(Data items)
______________________________

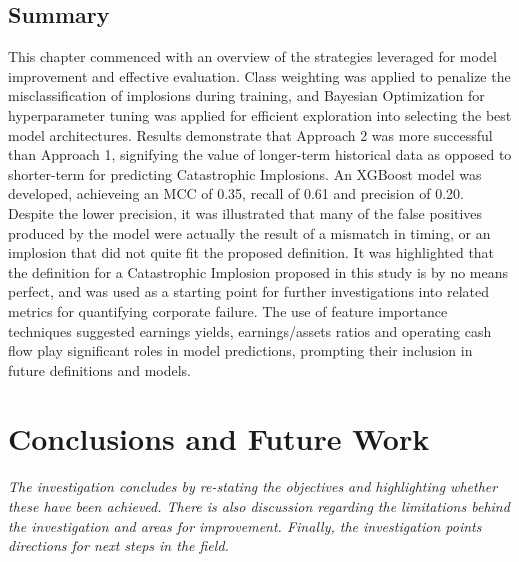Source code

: \documentclass[a4paper]{report}
\begin{document}
\section{Summary}
This chapter commenced with an overview of the strategies leveraged for model improvement and effective evaluation. Class weighting was applied to penalize the misclassification 
of implosions during training, and Bayesian Optimization for hyperparameter tuning was applied for efficient exploration into selecting the best model architectures. Results demonstrate that Approach 2
was more successful than Approach 1, signifying the value of longer-term historical data as opposed to shorter-term for predicting Catastrophic Implosions. An XGBoost model was developed, achieveing
an MCC of 0.35, recall of 0.61 and precision of 0.20. Despite the lower precision, it was illustrated that many of the false positives produced by the model were actually the result of a mismatch in timing, or 
an implosion that did not quite fit the proposed definition. It was highlighted that the definition for a Catastrophic Implosion proposed in this study is by no means perfect, and was used 
as a starting point for further investigations into related metrics for quantifying corporate failure. The use of feature importance techniques suggested earnings yields, earnings/assets ratios and 
operating cash flow play significant roles in model predictions, prompting their inclusion in future definitions and models.

\chapter{Conclusions and Future Work}
\textit{The investigation concludes by re-stating the objectives and highlighting whether these have been achieved. There is also discussion regarding the limitations behind the investigation and areas
for improvement. Finally, the investigation points directions for next steps in the field.}
\end{document}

______________________________

== Exercise aim ==
Each line of the data above must be reproduced as written. Skip the pictures.

== Answer space ==
Source code

: \documentclass[a4paper]{report}
\begin{document}
\section{Summary}
This chapter commenced with an overview of the strategies leveraged for model improvement and effective evaluation. Class weighting was applied to penalize the misclassification 
of implosions during training, and Bayesian Optimization for hyperparameter tuning was applied for efficient exploration into selecting the best model architectures. Results demonstrate that Approach 2
was more successful than Approach 1, signifying the value of longer-term historical data as opposed to shorter-term for predicting Catastrophic Implosions. An XGBoost model was developed, achieveing
an MCC of 0.35, recall of 0.61 and precision of 0.20. Despite the lower precision, it was illustrated that many of the false positives produced by the model were actually the result of a mismatch in timing, or 
an implosion that did not quite fit the proposed definition. It was highlighted that the definition for a Catastrophic Implosion proposed in this study is by no means perfect, and was used 
as a starting point for further investigations into related metrics for quantifying corporate failure. The use of feature importance techniques suggested earnings yields, earnings/assets ratios and 
operating cash flow play significant roles in model predictions, prompting their inclusion in future definitions and models.

\chapter{Conclusions and Future Work}
\textit{The investigation concludes by re-stating the objectives and highlighting whether these have been achieved. There is also discussion regarding the limitations behind the investigation and areas
for improvement. Finally, the investigation points directions for next steps in the field.}
\end{document}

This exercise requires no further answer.